The example specializing on 0, 1, and N is a clever example of EQL
specializers.
Adding the :around method shows the extensibility of CLOS, because note how
the hash-table based memoization doesn't change the fibonacci code at all,
where as in your case it's a "complete rewrite" to speed it up.
Both of these examples show "interesting" aspects of CLOS, particularly if
you're coming from another OO system.
Now, perhaps if Peter were writing "Mathmatica using Common Lisp", this
would be good form. But he isn't, so, it's not. Instead its a hack, and,
IMHO, shows bad precedance to problem solving in CL, especially for new
users.
Regards,
Will Hartung
(·····@msoft.com)
From: Peter Seibel
Subject: Re: Practical Common Lisp -- yet more chapters
Date:
Message-ID: <m33c62vbgs.fsf@javamonkey.com>
"Will Hartung" <·····@msoft.com> writes:
> "John Thingstad" <··············@chello.no> wrote in message
> ·····················@mjolner.upc.no...
>> Funny.. In corman lisp:
>>
>> > (time (fibonacci 100))
>> Total Execution time: 0.311253 seconds
>> Time spent garbage collecting: 0.027424 seconds
>> 573147844013817084101
>>
>> Thats 30 times faster that your number. In fact it approximates the
>> time it takes for me to do (fibonacci 1000)
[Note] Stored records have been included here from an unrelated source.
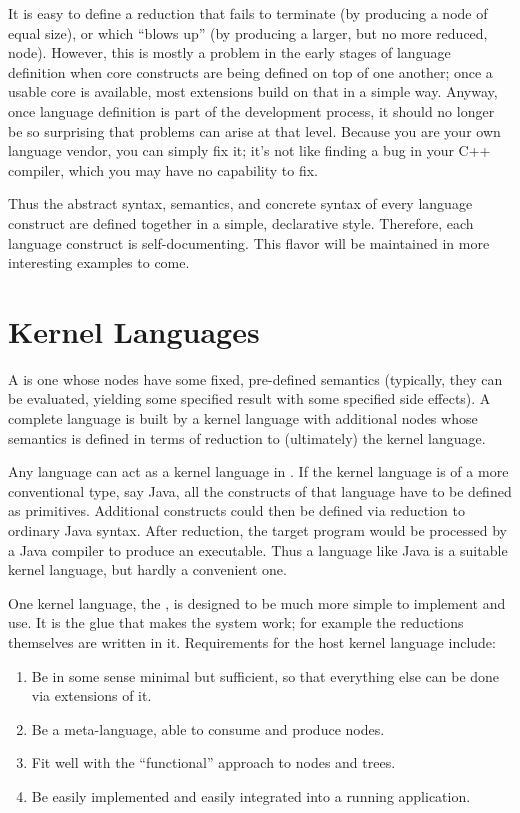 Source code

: It is easy to define a reduction that fails to terminate (by producing a node of equal size), or which ``blows up'' (by producing a larger, but no more reduced, node). However, this is mostly a problem in the early stages of language definition when core constructs are being defined on top of one another; once a usable core is available, most extensions build on that in a simple way. Anyway, once language definition is part of the development process, it should no longer be so surprising that problems can arise at that level. Because you are your own language vendor, you can simply fix it; it's not like finding a bug in your C++ compiler, which you may have no capability to fix.

Thus the abstract syntax, semantics, and concrete syntax of every language construct are defined together in a simple, declarative style. Therefore, each language construct is self-documenting. This flavor will be maintained in more interesting examples to come.

%
%

\section{Kernel Languages}
A  is one whose nodes have some fixed, pre-defined semantics (typically, they can be evaluated, yielding some specified result with some specified side effects). A complete language is built by  a kernel language with additional nodes whose semantics is defined in terms of reduction to (ultimately) the kernel language.

Any language can act as a kernel language in \Meta. If the kernel language is of a more conventional type, say Java, all the constructs of that language have to be defined as primitives. Additional constructs could then be defined via reduction to ordinary Java syntax. After reduction, the target program would be processed by a Java compiler to produce an executable. Thus a language like Java is a suitable kernel language, but hardly a convenient one.

One kernel language, the , is designed to be much more simple to implement and use. It is the glue that makes the system work; for example the reductions themselves are written in it. Requirements for the host kernel language include:
\begin{enumerate}
\item Be in some sense minimal but sufficient, so that everything else can be done via extensions of it.
\item Be a meta-language, able to consume and produce nodes.
\item Fit well with the ``functional'' approach to nodes and trees.
\item Be easily implemented and easily integrated into a running application.
\end{enumerate}

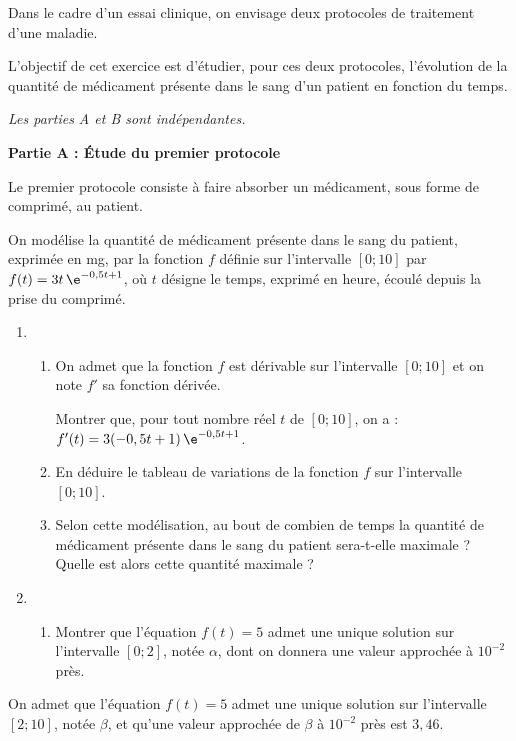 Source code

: Dans le cadre d’un essai clinique, on envisage deux protocoles de traitement d’une maladie.

L’objectif de cet exercice est d’étudier, pour ces deux protocoles, l’évolution de la quantité de médicament présente dans le sang d’un patient en fonction du temps.

\smallskip

\textit{Les parties A et B sont indépendantes.}

\medskip

\textbf{Partie A : Étude du premier protocole}

\medskip

Le premier protocole consiste à faire absorber un médicament, sous forme de comprimé, au patient.

On modélise la quantité de médicament présente dans le sang du patient, exprimée en mg, par la fonction $f$ définie sur l’intervalle $[0;10]$ par $f(t)=3t\,\e^{-0,5t+1}$, où $t$ désigne le temps, exprimé en heure, écoulé depuis la prise du comprimé. 

\begin{enumerate}
	\item 
	\begin{enumerate}
		\item On admet que la fonction $f$ est dérivable sur l’intervalle $[0;10]$ et on note $f'$ sa fonction dérivée.
		
		Montrer que, pour tout nombre réel $t$ de $[0;10]$, on a : $f'(t)=3(-0,5t+1)\,\e^{-0,5t+1}$.
		\item En déduire le tableau de variations de la fonction $f$ sur l’intervalle $[0;10]$.
		\item Selon cette modélisation, au bout de combien de temps la quantité de médicament présente dans le sang du patient sera-t-elle maximale ? Quelle est alors cette quantité maximale ?
	\end{enumerate}
	\item 
	\begin{enumerate}[series=mylist]
		\item Montrer que l’équation $f(t)=5$ admet une unique solution sur l’intervalle $[0;2]$, notée $\alpha$, dont on donnera une valeur approchée à $10^{-2}$ près.
	\end{enumerate}
\end{enumerate}

On admet que l’équation $f(t)=5$ admet une unique solution sur l’intervalle $[2;10]$, notée $\beta$, et qu’une valeur approchée de $\beta$ à $10^{-2}$ près est $3,46$.

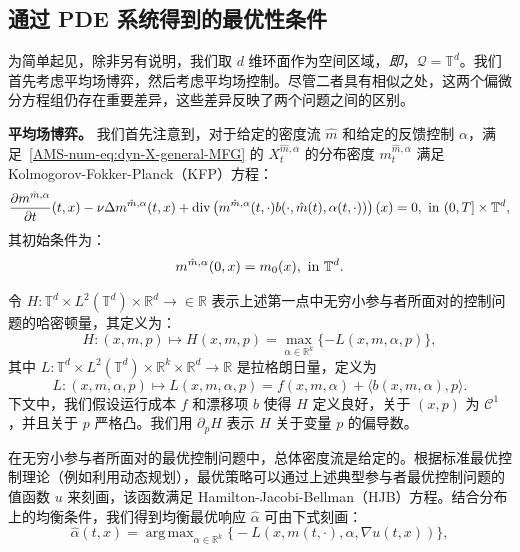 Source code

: \documentclass{amsproc}
\theoremstyle{definition}
\theoremstyle{remark}
\numberwithin{equation}{section}
\newcommand{\RR}{{\mathbb R}}
\newcommand{\TT}{{\mathbb T}}
\newcommand{\ctrl}{\alpha}
\newcommand{\ctrldim}{k}
\newcommand{\dom}{\mathcal{Q}}
\DeclareMathOperator*{\argmax}{arg\,max}
\newcommand{\diver}{\mathrm{div}}
\begin{document}
\subsection{通过 PDE 系统得到的最优性条件}
\label{AMS-num-sec:PDEsystem}

为简单起见，除非另有说明，我们取 $d$ 维环面作为空间区域，\textit{即}，$\dom = \TT^d$。我们首先考虑平均场博弈，然后考虑平均场控制。尽管二者具有相似之处，这两个偏微分方程组仍存在重要差异，这些差异反映了两个问题之间的区别。




\textbf{平均场博弈。} 我们首先注意到，对于给定的密度流 $\hat{m}$ 和给定的反馈控制 $\ctrl$，满足~\eqref{AMS-num-eq:dyn-X-general-MFG} 的 $X^{\hat{m}, \ctrl}_t$ 的分布密度 $m^{\hat{m}, \ctrl}_t$ 满足 Kolmogorov-Fokker-Planck（KFP）方程：
\begin{equation}
\label{AMS-num-eq:KFP-ctrl}
	\frac{\partial m^{\hat{m}, \ctrl}}{\partial t}(t,x)  - \nu \Delta m^{\hat{m}, \ctrl}(t,x) + \diver\left( m^{\hat{m}, \ctrl}(t,\cdot) b(\cdot, \hat m(t), \ctrl(t,\cdot)) \right)(x) = 0, 
	\hbox{ in } (0,T] \times \TT^d ,
\end{equation}
其初始条件为：
\begin{equation}
\label{AMS-num-eq:KFP-ctrl-init}
	m^{\hat{m}, \ctrl}(0,x) = m_0(x), 
	\hbox{ in } \TT^d.
\end{equation}

令 $H: \TT^d \times L^2(\TT^d) \times \RR^d  \to \in \RR$ 表示上述第一点中无穷小参与者所面对的控制问题的哈密顿量，其定义为：
$$
	H: (x,m,p) \mapsto H(x,m,p) = \max_{\ctrl \in \RR^\ctrldim} \{ -L(x,m,\ctrl,p) \},
$$
其中 $L: \TT^d \times L^2(\TT^d) \times \RR^\ctrldim \times \RR^d \to  \RR$ 是拉格朗日量，定义为
$$
L: (x,m,\ctrl,p) \mapsto L(x,m,\ctrl,p) =
f(x,m,\ctrl) + \langle b(x,m,\ctrl) , p \rangle.
$$
下文中，我们假设运行成本 $f$ 和漂移项 $b$ 使得 $H$ 定义良好，关于 $(x,p)$ 为 $\mathcal{C}^1$，并且关于 $p$ 严格凸。我们用 $\partial_p H$ 表示 $H$ 关于变量 $p$ 的偏导数。



在无穷小参与者所面对的最优控制问题中，总体密度流是给定的。根据标准最优控制理论（例如利用动态规划），最优策略可以通过上述典型参与者最优控制问题的值函数 $u$ 来刻画，该函数满足 Hamilton-Jacobi-Bellman（HJB）方程。结合分布上的均衡条件，我们得到均衡最优响应 $\hat{\ctrl}$ 可由下式刻画：
$$
	\hat{\ctrl}(t,x) = \argmax_{\ctrl \in \RR^\ctrldim} \big\{ -L(x, m(t,\cdot), \ctrl, \nabla u(t,x))  \big\},
$$
\end{document}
>> (in corman eval altso compiles the code so it dosn't have such a bite
>> using it)
>> And it is only slow the fist times you use it so the fime for say
>>
>> (dolist (e (loop repeat 100 collect (random 1000))) (fibonacci e))
>>
>> is 'acceptable'
>
> His point was that not only is this use of EQL specializers not only bad
> form, it's slow too.
>
> The example specializing on 0, 1, and N is a clever example of EQL
> specializers.
>
> Adding the :around method shows the extensibility of CLOS, because note how
> the hash-table based memoization doesn't change the fibonacci code at all,
> where as in your case it's a "complete rewrite" to speed it up.
>
> Both of these examples show "interesting" aspects of CLOS, particularly if
> you're coming from another OO system.
FWIW, I played around with John's idea a bit, using the MOP instead of
EVAL. And came up with this (note INTERN-EQL-SPECIALIZER is part of
the MOP so the symbol may need to imported or the appropriate package
use-package'd to get this to work in some Lisps. And in other Lisp's
you'll be SOL:)
;;; Silly implementation of fib that uses the EQL specializers,
;;; NO-APPLICABLE-METHOD, and the MOP to implement memoization.
(defgeneric fib (n))
(defmethod fib ((n (eql 0))) 1)
(defmethod fib ((n (eql 1))) 1)
(defmethod no-applicable-method ((gf (eql #'fib)) &rest args)
(destructuring-bind (n) args
(unless (typep n '(integer 0)) (call-next-method))
(let ((result (+ (fib (- n 1)) (fib (- n 2)))))
(add-method
#'fib
(make-instance
'standard-method
:lambda-list '(n)
:specializers (list (intern-eql-specializer n))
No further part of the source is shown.